Salute
9 dicembre, 2025Rinunce alle cure e spesa privata a oltre 41 miliardi: basta pagare e i tempi di attesa si dimezzano fino ai casi limite di 20 giorni contro quasi un anno. Come dimostrano i dati del ministero
In Italia, aspettare una visita specialistica può significare attendere mesi, talvolta quasi un anno. Ma basta pagare per entrare in un’altra corsia: rapida, libera, parallela. È la Libera professione intramoenia, gestita all’interno delle stesse strutture pubbliche, dagli stessi medici, con le stesse attrezzature finanziate da tutti. Un sistema di cura “a due velocità”, quello del Servizio sanitario nazionale, che milioni di cittadini sperimentano ogni giorno sulla propria pelle: perfettamente legale, ma profondamente iniquo, come evidenziano i dati del ministero della Salute relativi al periodo gennaio-agosto 2024.
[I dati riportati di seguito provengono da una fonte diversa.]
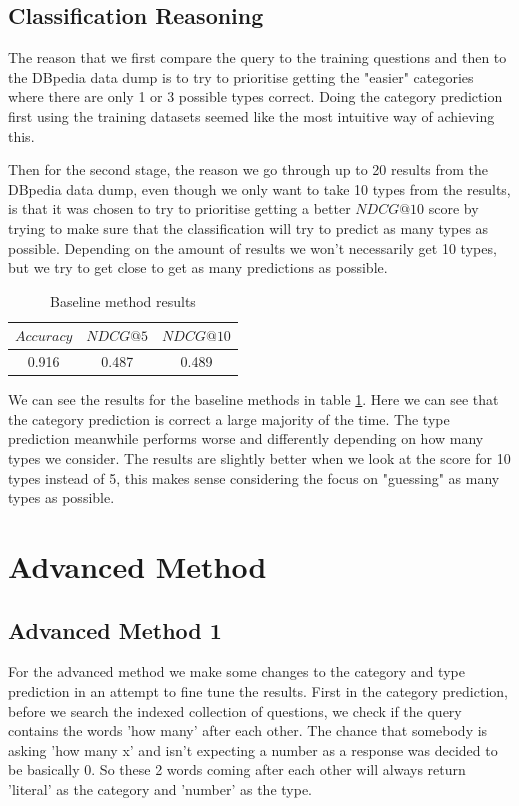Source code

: \documentclass[sigconf]{acmart}
\begin{document}
\subsection{Classification Reasoning}

The reason that we first compare the query to the training questions and then to the DBpedia data dump is to try to prioritise getting the "easier" categories where there are only 1 or 3 possible types correct. Doing the category prediction first using the training datasets seemed like the most intuitive way of achieving this. 

Then for the second stage, the reason we go through up to 20 results from the DBpedia data dump, even though we only want to take 10 types from the results, is that it was chosen to try to prioritise getting a better $NDCG@10$ score by trying to make sure that the classification will try to predict as many types as possible. Depending on the amount of results we won't necessarily get 10 types, but we try to get close to get as many predictions as possible.

\begin{table}[h]
    \centering
    \caption{Baseline method results}
    \begin{tabular}{c|c|c}
    $Accuracy$ & $NDCG@5$ & $NDCG@10$ \\
    \hline
    0.916 & 0.487 & 0.489
    \end{tabular}
    \label{tab:baseline_res}
\end{table}

We can see the results for the baseline methods in table \ref{tab:baseline_res}. Here we can see that the category prediction is correct a large majority of the time. The type prediction meanwhile performs worse and differently depending on how many types we consider. The results are slightly better when we look at the score for 10 types instead of 5, this makes sense considering the focus on "guessing" as many types as possible.

\section{Advanced Method}
\subsection{Advanced Method 1}
For the advanced method we make some changes to the category and type prediction in an attempt to fine tune the results. First in the category prediction, before we search the indexed collection of questions, we check if the query contains the words 'how many' after each other. The chance that somebody is asking 'how many x' and isn't expecting a number as a response was decided to be basically 0. So these 2 words coming after each other will always return 'literal' as the category and 'number' as the type. 
\end{document}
In Puglia, presso l’Irccs “Saverio De Bellis”, una prima visita gastroenterologica richiede 274 giorni nel canale pubblico, contro 20 giorni se si paga in intramoenia.
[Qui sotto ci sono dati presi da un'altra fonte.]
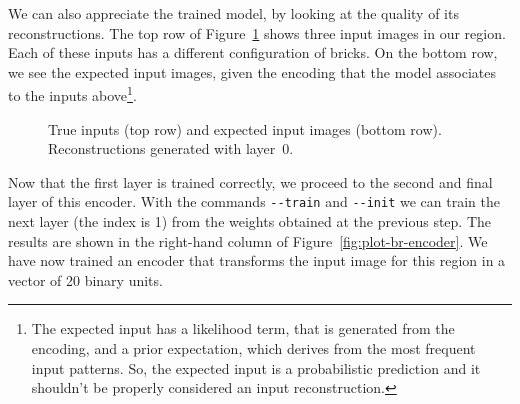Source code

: We can also appreciate the trained model, by looking at the quality of its
reconstructions. The top row of Figure~\ref{fig:imgs-br-encoder-0} shows three
input images in our region. Each of these inputs has a different
configuration of bricks. On the bottom row, we see the expected input images,
given the encoding that the model associates to the inputs above\footnote{ The
expected input has a likelihood term, that is generated from the encoding, and
a prior expectation, which derives from the most frequent input patterns. So,
the expected input is a probabilistic prediction and it shouldn't be properly
considered an input reconstruction.  }.

\begin{figure}
	\centering
	\caption{True inputs (top row) and expected input images (bottom row).
	Reconstructions generated with layer~0.}
	\label{fig:imgs-br-encoder-0}
\end{figure}

Now that the first layer is trained correctly, we proceed to the second and
final layer of this encoder. With the commands \verb|--train| and
\verb|--init| we can train the next layer (the index is 1) from the weights
obtained at the previous step. The results are shown in the right-hand column
of Figure~\ref{fig:plot-br-encoder}. We have now trained an encoder that
transforms the input image for this region in a vector of 20 binary units.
In Sardegna, all’Azienda Ospedaliera Brotzu, per una visita geriatrica, reumatologica o ematologica servono 272 giorni attraverso il Ssn e 6 giorni in Libera professione. Sempre in Sardegna, all’Azienda ospedaliero-universitaria di Cagliari, la differenza è tra 147 giorni dell’ordinario e 8 giorni del canale a pagamento.
Le disparità non riguardano solo il Sud. In Lombardia, all’Asst Papa Giovanni XXIII, una prima visita urologica richiede 137 giorni in Ssn contro 4 giorni in Lp. In Liguria, all’Irccs Policlinico San Martino, la neurologia registra 121 giorni di attesa pubblica contro 7 privati. Nel Lazio, al San Camillo-Forlanini, per una visita cardiologica servono 112 giorni nel servizio pubblico e 14 in intramoenia. In Sardegna, per un ecodoppler cardiaco all’Azienda ospedaliera Brotzu, si passa da 102 giorni in Ssn a 3 in Lp.
La lista attraversa quasi tutte le regioni. In Emilia-Romagna, l’Azienda ospedaliero-universitaria di Ferrara registra 153 giorni di attesa per un’ecografia bilaterale della mammella nel Ssn contro 64 in Lp. In Abruzzo, a Teramo, una visita geriatrica o reumatologica richiede 99 giorni nel pubblico e 15 nel privato interno. Nel Lazio, ancora al San Camillo-Forlanini, una visita specialistica geriatrica o ematologica comporta 86 giorni di attesa pubblica contro 10 di privata.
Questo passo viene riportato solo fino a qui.